A Lifetime - Spring to FallSaturday, July 13, 2019
|Rosa 'Buttercup' 13 July 2019|
It was sometime in 2001 that on an idle day (perhaps a weekend) I looked at my Epson flatbed scanner and wondered what I could do with it with a plant from my garden. I chose the Bourbon rose Rosa ‘Reine Victoria’. I might have had beginner’s luck or simply, perhaps, fate rewarded me for not scanning my genitals as many have done before me (and after).
Rosa 'Reine Victoria'
After that startling first try I thought about the consequences. I came to the conclusion that if I scanned the rose (and then other plants from our garden) at 100% size and if I was careful in getting the colour right the resulting image when I added the day’s date would be an accurate recording of the plant in Vancouver’s growing conditions.
Since then I have scanned hundreds of plants. I scan them all as TIFFs. At the beginning I used 1600 DPI as my choice of scanning size but then a few years after I found out that 800 DPI was more than enough to enable me to make very large inkjet prints.
When people see my framed scans they marvel. They congratulate me for the photograph. I correct them and tell them that they are scanographs and that I am a scanographer. They rapidly lose interest. There is no doubt in my mind that if I were a young man with a desire to make money I could make the rounds of good hotels and sell my scans. They would be safe bets for rooms in this troubled century.
One of the added pleasures of scanning the plants in our garden is that when I make the rounds I can almost talk with my plants. They vie for my attention and perhaps I then think, “Yes Rosa ‘Buttercup’I should scan you today as previously I did so when you were partially closed.”

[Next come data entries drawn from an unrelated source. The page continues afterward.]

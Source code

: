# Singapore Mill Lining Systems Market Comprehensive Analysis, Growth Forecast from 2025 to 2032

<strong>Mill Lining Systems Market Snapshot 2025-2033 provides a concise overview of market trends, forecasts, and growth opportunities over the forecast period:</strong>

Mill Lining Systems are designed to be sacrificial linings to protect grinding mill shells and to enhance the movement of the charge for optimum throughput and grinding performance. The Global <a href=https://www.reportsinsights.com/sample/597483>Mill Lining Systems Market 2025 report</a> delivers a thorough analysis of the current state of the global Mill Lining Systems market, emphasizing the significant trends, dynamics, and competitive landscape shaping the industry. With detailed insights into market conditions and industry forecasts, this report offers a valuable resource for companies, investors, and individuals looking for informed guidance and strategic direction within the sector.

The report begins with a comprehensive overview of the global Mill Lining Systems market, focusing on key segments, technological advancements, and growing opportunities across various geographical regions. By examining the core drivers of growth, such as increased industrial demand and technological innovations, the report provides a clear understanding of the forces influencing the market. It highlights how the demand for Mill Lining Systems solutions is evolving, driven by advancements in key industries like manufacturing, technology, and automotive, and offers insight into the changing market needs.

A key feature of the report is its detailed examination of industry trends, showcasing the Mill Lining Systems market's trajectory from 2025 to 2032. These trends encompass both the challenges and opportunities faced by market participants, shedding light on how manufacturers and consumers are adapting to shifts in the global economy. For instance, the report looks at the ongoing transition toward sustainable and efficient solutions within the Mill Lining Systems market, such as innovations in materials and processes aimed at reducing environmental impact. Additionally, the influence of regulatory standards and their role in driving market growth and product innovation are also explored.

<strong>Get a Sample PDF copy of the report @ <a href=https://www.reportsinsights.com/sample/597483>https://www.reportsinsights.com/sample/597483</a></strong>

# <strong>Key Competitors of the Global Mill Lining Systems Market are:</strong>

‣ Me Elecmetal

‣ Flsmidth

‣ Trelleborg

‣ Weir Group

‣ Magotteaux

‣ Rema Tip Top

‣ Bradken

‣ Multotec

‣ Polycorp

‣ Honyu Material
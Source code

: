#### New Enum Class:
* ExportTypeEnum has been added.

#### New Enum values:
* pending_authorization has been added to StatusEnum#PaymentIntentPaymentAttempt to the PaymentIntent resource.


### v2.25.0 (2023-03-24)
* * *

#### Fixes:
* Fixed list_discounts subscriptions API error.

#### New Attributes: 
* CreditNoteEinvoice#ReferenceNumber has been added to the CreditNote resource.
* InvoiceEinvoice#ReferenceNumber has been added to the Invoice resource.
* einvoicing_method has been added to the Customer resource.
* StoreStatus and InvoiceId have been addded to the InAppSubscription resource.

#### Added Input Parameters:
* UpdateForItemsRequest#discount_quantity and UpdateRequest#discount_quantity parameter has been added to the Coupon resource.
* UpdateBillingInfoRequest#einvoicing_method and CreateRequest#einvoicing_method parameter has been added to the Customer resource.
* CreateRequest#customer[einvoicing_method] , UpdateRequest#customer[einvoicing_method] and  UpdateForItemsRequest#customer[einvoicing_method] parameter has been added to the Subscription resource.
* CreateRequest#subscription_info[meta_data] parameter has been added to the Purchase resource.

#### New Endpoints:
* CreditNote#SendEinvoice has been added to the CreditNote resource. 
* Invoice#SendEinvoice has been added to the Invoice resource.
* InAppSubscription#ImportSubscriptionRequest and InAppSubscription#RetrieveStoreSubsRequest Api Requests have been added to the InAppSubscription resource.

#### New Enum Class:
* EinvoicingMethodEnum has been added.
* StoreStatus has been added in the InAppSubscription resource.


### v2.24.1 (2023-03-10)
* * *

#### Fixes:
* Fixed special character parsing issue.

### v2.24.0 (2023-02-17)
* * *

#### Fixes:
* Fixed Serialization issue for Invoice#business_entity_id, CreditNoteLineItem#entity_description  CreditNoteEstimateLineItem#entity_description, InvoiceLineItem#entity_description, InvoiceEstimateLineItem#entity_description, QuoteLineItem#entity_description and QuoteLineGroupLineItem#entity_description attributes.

In the case of the flowers of my Hosta ‘Hirao Majesty’ which I previously scanned a few weeks ago you can now see how that elegant bud transformed itself into what you see here today.
Hirao Majesty II
Hirao Majesty II
|Hosta 'Hirao Majesty' 13 July 2019|
Scanning our flowers and plants much like photographing people more than once (with years in-between) brings the advantage of recording change. But change in a plant, particularly a rose is change in the lifetime that is only a few months long.